■ **Aim of the exercise**
The data must be written out once more, precisely as given.

■ **Extracted information**
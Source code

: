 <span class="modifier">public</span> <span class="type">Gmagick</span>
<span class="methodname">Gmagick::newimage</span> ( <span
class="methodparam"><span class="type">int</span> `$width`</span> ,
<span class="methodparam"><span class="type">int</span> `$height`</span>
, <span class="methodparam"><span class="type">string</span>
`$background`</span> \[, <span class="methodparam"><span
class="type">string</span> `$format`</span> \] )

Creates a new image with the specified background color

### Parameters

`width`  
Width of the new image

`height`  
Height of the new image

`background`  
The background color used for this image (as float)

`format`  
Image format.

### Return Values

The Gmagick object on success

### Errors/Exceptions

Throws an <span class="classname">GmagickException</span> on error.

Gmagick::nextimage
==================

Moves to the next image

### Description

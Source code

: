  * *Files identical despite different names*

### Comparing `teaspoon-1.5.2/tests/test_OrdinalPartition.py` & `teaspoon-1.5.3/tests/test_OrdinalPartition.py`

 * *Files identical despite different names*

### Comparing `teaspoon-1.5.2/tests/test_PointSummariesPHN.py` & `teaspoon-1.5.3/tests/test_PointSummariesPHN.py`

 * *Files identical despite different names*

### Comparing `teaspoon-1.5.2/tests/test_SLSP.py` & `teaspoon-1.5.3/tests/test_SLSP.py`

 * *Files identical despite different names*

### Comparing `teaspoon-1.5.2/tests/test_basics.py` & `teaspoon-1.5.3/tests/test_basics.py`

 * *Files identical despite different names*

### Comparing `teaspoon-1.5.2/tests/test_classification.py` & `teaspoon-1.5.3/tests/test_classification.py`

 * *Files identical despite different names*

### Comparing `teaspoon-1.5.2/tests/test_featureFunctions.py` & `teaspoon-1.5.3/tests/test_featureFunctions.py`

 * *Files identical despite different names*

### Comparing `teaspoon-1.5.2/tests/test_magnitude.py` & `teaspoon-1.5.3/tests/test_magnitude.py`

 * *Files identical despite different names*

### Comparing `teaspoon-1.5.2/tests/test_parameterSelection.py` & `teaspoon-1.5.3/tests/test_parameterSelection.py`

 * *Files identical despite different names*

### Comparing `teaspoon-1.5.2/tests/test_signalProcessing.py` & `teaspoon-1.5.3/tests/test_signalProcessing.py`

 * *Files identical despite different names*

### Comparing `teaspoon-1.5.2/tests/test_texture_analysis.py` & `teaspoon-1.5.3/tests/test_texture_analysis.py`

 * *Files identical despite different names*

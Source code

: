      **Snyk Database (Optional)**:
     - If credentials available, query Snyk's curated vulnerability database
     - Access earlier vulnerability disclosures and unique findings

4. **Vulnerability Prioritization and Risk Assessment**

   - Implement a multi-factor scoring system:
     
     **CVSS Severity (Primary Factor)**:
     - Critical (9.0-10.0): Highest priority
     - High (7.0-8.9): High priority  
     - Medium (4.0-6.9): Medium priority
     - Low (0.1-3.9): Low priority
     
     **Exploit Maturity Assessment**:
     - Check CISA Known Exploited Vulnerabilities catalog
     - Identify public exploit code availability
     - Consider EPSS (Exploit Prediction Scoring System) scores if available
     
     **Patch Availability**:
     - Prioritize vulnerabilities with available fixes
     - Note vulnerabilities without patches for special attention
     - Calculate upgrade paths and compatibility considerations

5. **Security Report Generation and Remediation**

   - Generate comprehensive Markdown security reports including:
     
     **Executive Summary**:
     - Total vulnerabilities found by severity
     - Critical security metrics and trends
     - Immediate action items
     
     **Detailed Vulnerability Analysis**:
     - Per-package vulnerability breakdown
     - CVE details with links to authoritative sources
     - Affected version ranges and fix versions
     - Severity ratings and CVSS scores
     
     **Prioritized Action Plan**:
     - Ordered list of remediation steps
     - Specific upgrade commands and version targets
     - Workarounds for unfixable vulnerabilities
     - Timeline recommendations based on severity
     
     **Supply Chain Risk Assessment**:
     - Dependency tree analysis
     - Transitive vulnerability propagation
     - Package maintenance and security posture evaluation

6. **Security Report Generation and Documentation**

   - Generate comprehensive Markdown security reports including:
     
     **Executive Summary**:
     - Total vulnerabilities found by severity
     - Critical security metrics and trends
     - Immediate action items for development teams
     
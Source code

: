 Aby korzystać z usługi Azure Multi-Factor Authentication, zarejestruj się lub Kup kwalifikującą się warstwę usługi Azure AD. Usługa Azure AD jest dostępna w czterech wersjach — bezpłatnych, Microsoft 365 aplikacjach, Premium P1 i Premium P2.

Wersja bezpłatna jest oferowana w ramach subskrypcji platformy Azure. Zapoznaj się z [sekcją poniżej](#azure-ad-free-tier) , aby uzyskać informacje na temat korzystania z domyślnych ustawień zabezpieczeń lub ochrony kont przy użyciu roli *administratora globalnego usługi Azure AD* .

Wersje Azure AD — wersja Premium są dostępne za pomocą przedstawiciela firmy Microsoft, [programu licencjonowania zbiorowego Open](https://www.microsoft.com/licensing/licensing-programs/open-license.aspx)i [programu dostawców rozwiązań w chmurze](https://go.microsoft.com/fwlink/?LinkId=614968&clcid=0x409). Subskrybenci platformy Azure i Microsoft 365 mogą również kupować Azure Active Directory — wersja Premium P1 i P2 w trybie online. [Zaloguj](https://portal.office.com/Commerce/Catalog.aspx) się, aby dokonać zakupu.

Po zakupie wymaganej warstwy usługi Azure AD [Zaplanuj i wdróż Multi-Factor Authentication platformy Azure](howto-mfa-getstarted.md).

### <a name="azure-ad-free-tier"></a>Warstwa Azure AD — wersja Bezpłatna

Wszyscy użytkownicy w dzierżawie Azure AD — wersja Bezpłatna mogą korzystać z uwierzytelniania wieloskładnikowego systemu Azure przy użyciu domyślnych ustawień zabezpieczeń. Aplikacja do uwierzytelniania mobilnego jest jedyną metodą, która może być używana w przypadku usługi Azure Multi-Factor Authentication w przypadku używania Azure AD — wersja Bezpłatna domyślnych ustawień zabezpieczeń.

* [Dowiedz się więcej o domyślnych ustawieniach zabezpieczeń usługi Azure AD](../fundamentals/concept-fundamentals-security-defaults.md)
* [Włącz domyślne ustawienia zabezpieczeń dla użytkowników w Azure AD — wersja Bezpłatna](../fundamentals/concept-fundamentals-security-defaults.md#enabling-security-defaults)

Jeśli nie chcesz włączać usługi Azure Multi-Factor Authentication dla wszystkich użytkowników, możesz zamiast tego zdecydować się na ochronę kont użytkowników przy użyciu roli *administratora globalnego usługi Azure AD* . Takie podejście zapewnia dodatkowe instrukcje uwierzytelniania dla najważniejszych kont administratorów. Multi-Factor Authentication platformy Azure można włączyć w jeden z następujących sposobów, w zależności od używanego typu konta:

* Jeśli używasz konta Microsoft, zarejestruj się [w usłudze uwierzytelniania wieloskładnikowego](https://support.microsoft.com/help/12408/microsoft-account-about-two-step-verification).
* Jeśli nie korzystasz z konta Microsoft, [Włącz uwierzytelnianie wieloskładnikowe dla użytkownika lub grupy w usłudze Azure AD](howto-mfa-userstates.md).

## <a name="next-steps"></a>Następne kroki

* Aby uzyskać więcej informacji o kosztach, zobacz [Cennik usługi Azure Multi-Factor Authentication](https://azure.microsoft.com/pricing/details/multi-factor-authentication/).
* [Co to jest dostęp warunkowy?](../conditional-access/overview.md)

■ **Result of this exercise**
Source code

: <span class="modifier">public</span> <span class="type">Gmagick</span>
<span class="methodname">Gmagick::newimage</span> ( <span
class="methodparam"><span class="type">int</span> `$width`</span> ,
<span class="methodparam"><span class="type">int</span> `$height`</span>
, <span class="methodparam"><span class="type">string</span>
`$background`</span> \[, <span class="methodparam"><span
class="type">string</span> `$format`</span> \] )

Creates a new image with the specified background color

### Parameters

`width`  
Width of the new image

`height`  
Height of the new image

`background`  
The background color used for this image (as float)

`format`  
Image format.

### Return Values

The Gmagick object on success

### Errors/Exceptions

Throws an <span class="classname">GmagickException</span> on error.

Gmagick::nextimage
==================

Moves to the next image

### Description

Source code

:  * *Files identical despite different names*

### Comparing `teaspoon-1.5.2/tests/test_OrdinalPartition.py` & `teaspoon-1.5.3/tests/test_OrdinalPartition.py`

 * *Files identical despite different names*

### Comparing `teaspoon-1.5.2/tests/test_PointSummariesPHN.py` & `teaspoon-1.5.3/tests/test_PointSummariesPHN.py`

 * *Files identical despite different names*

### Comparing `teaspoon-1.5.2/tests/test_SLSP.py` & `teaspoon-1.5.3/tests/test_SLSP.py`

 * *Files identical despite different names*

### Comparing `teaspoon-1.5.2/tests/test_basics.py` & `teaspoon-1.5.3/tests/test_basics.py`

 * *Files identical despite different names*

### Comparing `teaspoon-1.5.2/tests/test_classification.py` & `teaspoon-1.5.3/tests/test_classification.py`

 * *Files identical despite different names*

### Comparing `teaspoon-1.5.2/tests/test_featureFunctions.py` & `teaspoon-1.5.3/tests/test_featureFunctions.py`

 * *Files identical despite different names*

### Comparing `teaspoon-1.5.2/tests/test_magnitude.py` & `teaspoon-1.5.3/tests/test_magnitude.py`

 * *Files identical despite different names*

### Comparing `teaspoon-1.5.2/tests/test_parameterSelection.py` & `teaspoon-1.5.3/tests/test_parameterSelection.py`

 * *Files identical despite different names*

### Comparing `teaspoon-1.5.2/tests/test_signalProcessing.py` & `teaspoon-1.5.3/tests/test_signalProcessing.py`

 * *Files identical despite different names*

### Comparing `teaspoon-1.5.2/tests/test_texture_analysis.py` & `teaspoon-1.5.3/tests/test_texture_analysis.py`

 * *Files identical despite different names*

Source code

:      **Snyk Database (Optional)**:
     - If credentials available, query Snyk's curated vulnerability database
     - Access earlier vulnerability disclosures and unique findings

4. **Vulnerability Prioritization and Risk Assessment**

   - Implement a multi-factor scoring system:
     
     **CVSS Severity (Primary Factor)**:
     - Critical (9.0-10.0): Highest priority
     - High (7.0-8.9): High priority  
     - Medium (4.0-6.9): Medium priority
     - Low (0.1-3.9): Low priority
     
     **Exploit Maturity Assessment**:
     - Check CISA Known Exploited Vulnerabilities catalog
     - Identify public exploit code availability
     - Consider EPSS (Exploit Prediction Scoring System) scores if available
     
     **Patch Availability**:
     - Prioritize vulnerabilities with available fixes
     - Note vulnerabilities without patches for special attention
     - Calculate upgrade paths and compatibility considerations

5. **Security Report Generation and Remediation**

   - Generate comprehensive Markdown security reports including:
     
     **Executive Summary**:
     - Total vulnerabilities found by severity
     - Critical security metrics and trends
     - Immediate action items
     
     **Detailed Vulnerability Analysis**:
     - Per-package vulnerability breakdown
     - CVE details with links to authoritative sources
     - Affected version ranges and fix versions
     - Severity ratings and CVSS scores
     
     **Prioritized Action Plan**:
     - Ordered list of remediation steps
     - Specific upgrade commands and version targets
     - Workarounds for unfixable vulnerabilities
     - Timeline recommendations based on severity
     
     **Supply Chain Risk Assessment**:
     - Dependency tree analysis
     - Transitive vulnerability propagation
     - Package maintenance and security posture evaluation

6. **Security Report Generation and Documentation**

   - Generate comprehensive Markdown security reports including:
     
     **Executive Summary**:
     - Total vulnerabilities found by severity
     - Critical security metrics and trends
     - Immediate action items for development teams
     
Source code

: Aby korzystać z usługi Azure Multi-Factor Authentication, zarejestruj się lub Kup kwalifikującą się warstwę usługi Azure AD. Usługa Azure AD jest dostępna w czterech wersjach — bezpłatnych, Microsoft 365 aplikacjach, Premium P1 i Premium P2.

Wersja bezpłatna jest oferowana w ramach subskrypcji platformy Azure. Zapoznaj się z [sekcją poniżej](#azure-ad-free-tier) , aby uzyskać informacje na temat korzystania z domyślnych ustawień zabezpieczeń lub ochrony kont przy użyciu roli *administratora globalnego usługi Azure AD* .

Wersje Azure AD — wersja Premium są dostępne za pomocą przedstawiciela firmy Microsoft, [programu licencjonowania zbiorowego Open](https://www.microsoft.com/licensing/licensing-programs/open-license.aspx)i [programu dostawców rozwiązań w chmurze](https://go.microsoft.com/fwlink/?LinkId=614968&clcid=0x409). Subskrybenci platformy Azure i Microsoft 365 mogą również kupować Azure Active Directory — wersja Premium P1 i P2 w trybie online. [Zaloguj](https://portal.office.com/Commerce/Catalog.aspx) się, aby dokonać zakupu.

Po zakupie wymaganej warstwy usługi Azure AD [Zaplanuj i wdróż Multi-Factor Authentication platformy Azure](howto-mfa-getstarted.md).

### <a name="azure-ad-free-tier"></a>Warstwa Azure AD — wersja Bezpłatna

Wszyscy użytkownicy w dzierżawie Azure AD — wersja Bezpłatna mogą korzystać z uwierzytelniania wieloskładnikowego systemu Azure przy użyciu domyślnych ustawień zabezpieczeń. Aplikacja do uwierzytelniania mobilnego jest jedyną metodą, która może być używana w przypadku usługi Azure Multi-Factor Authentication w przypadku używania Azure AD — wersja Bezpłatna domyślnych ustawień zabezpieczeń.

* [Dowiedz się więcej o domyślnych ustawieniach zabezpieczeń usługi Azure AD](../fundamentals/concept-fundamentals-security-defaults.md)
* [Włącz domyślne ustawienia zabezpieczeń dla użytkowników w Azure AD — wersja Bezpłatna](../fundamentals/concept-fundamentals-security-defaults.md#enabling-security-defaults)

Jeśli nie chcesz włączać usługi Azure Multi-Factor Authentication dla wszystkich użytkowników, możesz zamiast tego zdecydować się na ochronę kont użytkowników przy użyciu roli *administratora globalnego usługi Azure AD* . Takie podejście zapewnia dodatkowe instrukcje uwierzytelniania dla najważniejszych kont administratorów. Multi-Factor Authentication platformy Azure można włączyć w jeden z następujących sposobów, w zależności od używanego typu konta:

* Jeśli używasz konta Microsoft, zarejestruj się [w usłudze uwierzytelniania wieloskładnikowego](https://support.microsoft.com/help/12408/microsoft-account-about-two-step-verification).
* Jeśli nie korzystasz z konta Microsoft, [Włącz uwierzytelnianie wieloskładnikowe dla użytkownika lub grupy w usłudze Azure AD](howto-mfa-userstates.md).

## <a name="next-steps"></a>Następne kroki

* Aby uzyskać więcej informacji o kosztach, zobacz [Cennik usługi Azure Multi-Factor Authentication](https://azure.microsoft.com/pricing/details/multi-factor-authentication/).
* [Co to jest dostęp warunkowy?](../conditional-access/overview.md)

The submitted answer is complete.